Verizon executives have said they plan to deploy more C-band spectrum later this year, which should allow them to accelerate their fixed-wireless growth. C-band spectrum is an important swath of airwaves that help enable fast 5G speeds,along with broader coverage.

Dueling ads

As the battle for consumers heats up, the phone and cable companies have taken their tit-for-tat into viewers’ living rooms, trading barbs in splashy TV commercials.

Since the fall, Comcast has taken direct aim at T-Mobile with a string of commercials about families in therapy because of the problems they have experienced with internet-service quality since switching over to fixed-wireless service. In one commercial, a family is forced to adopt a nocturnal lifestyle to use high-speed internet, and begins to turn into vampires. In another, a couple that fell in love over a shared love of gaming has to transition to bird-watching because of lags in internet service.
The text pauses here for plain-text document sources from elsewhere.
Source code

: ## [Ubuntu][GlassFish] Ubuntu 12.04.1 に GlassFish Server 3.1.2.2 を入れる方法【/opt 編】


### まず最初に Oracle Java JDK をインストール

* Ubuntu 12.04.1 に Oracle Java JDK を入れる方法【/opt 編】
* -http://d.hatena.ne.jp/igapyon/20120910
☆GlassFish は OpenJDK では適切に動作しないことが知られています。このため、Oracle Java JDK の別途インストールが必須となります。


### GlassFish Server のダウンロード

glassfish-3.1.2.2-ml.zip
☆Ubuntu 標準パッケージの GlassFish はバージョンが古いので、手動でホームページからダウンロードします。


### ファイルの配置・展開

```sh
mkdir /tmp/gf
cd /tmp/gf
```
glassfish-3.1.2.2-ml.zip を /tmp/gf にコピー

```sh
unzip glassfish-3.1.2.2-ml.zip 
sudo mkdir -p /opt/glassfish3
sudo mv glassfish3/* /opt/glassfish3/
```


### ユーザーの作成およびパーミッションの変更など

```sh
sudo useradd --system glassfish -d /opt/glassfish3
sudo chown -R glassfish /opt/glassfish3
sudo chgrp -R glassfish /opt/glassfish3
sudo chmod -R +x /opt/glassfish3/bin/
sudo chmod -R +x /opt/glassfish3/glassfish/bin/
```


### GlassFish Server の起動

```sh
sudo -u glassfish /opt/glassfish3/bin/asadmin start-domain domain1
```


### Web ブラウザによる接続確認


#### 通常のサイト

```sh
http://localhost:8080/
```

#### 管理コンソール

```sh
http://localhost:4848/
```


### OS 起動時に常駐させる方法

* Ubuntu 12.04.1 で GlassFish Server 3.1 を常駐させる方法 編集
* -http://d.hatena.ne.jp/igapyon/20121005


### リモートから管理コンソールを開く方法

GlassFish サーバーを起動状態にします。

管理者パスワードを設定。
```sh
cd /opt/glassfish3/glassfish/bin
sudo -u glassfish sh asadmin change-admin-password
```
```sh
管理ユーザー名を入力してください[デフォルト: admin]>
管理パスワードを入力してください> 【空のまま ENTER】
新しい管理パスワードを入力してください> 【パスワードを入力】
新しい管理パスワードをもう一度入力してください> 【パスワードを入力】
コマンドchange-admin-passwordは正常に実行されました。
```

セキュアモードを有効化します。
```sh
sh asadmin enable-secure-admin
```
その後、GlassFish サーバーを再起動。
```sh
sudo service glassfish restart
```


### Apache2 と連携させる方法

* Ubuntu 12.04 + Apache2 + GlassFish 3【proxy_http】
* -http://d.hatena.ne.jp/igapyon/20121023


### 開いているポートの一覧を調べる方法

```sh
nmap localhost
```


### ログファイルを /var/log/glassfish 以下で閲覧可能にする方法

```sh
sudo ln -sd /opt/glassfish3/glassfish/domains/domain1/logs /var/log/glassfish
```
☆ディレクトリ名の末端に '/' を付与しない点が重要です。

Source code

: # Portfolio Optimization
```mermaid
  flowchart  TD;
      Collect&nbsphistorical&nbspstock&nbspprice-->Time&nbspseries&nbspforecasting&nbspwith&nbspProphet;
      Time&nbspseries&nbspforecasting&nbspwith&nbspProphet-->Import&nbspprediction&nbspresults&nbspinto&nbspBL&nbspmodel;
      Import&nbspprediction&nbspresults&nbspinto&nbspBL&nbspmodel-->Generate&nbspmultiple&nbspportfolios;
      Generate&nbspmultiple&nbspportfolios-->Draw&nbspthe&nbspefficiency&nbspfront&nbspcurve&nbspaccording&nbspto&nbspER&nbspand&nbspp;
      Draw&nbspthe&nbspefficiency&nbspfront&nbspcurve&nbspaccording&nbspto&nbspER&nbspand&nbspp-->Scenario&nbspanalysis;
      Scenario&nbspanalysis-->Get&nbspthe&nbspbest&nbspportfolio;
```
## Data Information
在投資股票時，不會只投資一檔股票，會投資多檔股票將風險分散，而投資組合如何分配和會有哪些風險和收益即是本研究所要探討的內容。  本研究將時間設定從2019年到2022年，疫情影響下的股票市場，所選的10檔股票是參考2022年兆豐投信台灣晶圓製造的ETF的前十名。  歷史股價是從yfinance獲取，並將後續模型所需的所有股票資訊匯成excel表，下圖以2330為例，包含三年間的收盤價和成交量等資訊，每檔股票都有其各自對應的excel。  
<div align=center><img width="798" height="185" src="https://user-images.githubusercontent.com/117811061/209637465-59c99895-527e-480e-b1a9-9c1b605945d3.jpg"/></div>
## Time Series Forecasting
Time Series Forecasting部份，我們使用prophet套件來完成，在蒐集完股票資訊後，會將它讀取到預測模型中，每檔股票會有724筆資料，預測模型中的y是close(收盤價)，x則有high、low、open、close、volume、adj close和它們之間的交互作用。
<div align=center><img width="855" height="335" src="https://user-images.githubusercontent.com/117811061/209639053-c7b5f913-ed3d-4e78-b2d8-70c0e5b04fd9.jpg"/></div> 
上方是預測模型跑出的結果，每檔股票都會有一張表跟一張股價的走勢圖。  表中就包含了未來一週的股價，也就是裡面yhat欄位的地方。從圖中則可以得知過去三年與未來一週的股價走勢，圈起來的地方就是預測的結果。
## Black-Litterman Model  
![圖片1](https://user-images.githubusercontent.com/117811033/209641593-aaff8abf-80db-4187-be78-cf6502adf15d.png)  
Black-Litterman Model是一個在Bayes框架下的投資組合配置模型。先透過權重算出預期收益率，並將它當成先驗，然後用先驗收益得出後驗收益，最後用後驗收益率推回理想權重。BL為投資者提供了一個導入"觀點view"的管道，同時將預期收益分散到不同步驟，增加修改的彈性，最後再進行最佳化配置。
T-Mobile fired back at Comcast and Charter with a Super Bowl commercial. With John Travolta singing to the tune of “Summer Nights" from the 1978 movie musical Grease, the commercial critiqued home-internet service that has to be laboriously set up by a technician who arrives in a “Specfinity" truck—a cheeky jab at the Xfinity and Spectrum brands.

For Mr. Spring, even though he is back with Spectrum home internet service, the arrival of T-Mobile’s wireless home-internet offering in Albany brought long-desired competition to the market.

“I think it’s a great way to get more competition in areas without having to do too much infrastructure," he says.